• About this exercise: Show every line in the material below in which the string "theoremstyle" appears.
..............................
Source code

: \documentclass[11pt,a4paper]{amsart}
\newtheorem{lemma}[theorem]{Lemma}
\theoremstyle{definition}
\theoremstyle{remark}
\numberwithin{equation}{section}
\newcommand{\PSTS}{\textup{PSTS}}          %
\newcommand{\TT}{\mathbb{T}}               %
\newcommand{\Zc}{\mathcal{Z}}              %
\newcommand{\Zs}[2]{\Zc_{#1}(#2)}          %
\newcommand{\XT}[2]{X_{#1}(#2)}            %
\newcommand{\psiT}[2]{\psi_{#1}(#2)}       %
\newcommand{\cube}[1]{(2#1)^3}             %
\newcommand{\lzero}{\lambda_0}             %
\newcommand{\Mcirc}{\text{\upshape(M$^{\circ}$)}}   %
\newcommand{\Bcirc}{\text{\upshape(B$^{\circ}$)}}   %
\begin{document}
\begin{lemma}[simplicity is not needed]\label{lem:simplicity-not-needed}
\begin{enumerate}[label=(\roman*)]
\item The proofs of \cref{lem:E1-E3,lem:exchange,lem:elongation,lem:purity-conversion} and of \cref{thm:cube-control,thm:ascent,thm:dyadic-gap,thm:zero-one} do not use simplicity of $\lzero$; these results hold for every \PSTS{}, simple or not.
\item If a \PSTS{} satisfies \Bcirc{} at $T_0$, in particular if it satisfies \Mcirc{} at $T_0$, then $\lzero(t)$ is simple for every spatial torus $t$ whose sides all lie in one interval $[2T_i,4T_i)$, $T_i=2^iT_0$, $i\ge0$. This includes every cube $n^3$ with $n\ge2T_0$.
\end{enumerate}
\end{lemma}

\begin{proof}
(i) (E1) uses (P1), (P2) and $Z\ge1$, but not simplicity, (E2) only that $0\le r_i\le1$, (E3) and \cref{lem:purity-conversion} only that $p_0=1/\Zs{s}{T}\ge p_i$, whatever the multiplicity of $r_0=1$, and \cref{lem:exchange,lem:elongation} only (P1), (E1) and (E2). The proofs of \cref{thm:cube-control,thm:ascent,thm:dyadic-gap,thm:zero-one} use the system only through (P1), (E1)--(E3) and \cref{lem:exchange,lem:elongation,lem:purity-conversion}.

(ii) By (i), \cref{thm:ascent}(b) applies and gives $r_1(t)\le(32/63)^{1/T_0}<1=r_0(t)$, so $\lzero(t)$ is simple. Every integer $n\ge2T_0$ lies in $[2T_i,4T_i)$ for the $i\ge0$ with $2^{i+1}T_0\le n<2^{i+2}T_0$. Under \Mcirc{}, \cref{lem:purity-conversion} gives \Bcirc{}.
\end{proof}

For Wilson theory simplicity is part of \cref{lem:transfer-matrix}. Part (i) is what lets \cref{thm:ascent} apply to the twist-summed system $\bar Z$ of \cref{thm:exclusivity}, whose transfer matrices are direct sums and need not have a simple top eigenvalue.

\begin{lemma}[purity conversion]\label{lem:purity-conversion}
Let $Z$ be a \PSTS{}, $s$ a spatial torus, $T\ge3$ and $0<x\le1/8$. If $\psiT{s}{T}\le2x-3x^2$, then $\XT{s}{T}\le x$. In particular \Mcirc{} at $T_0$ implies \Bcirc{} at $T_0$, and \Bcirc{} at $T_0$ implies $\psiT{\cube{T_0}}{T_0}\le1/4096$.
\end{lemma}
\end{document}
..............................
• Completed exercise:
\theoremstyle{definition}
\theoremstyle{remark}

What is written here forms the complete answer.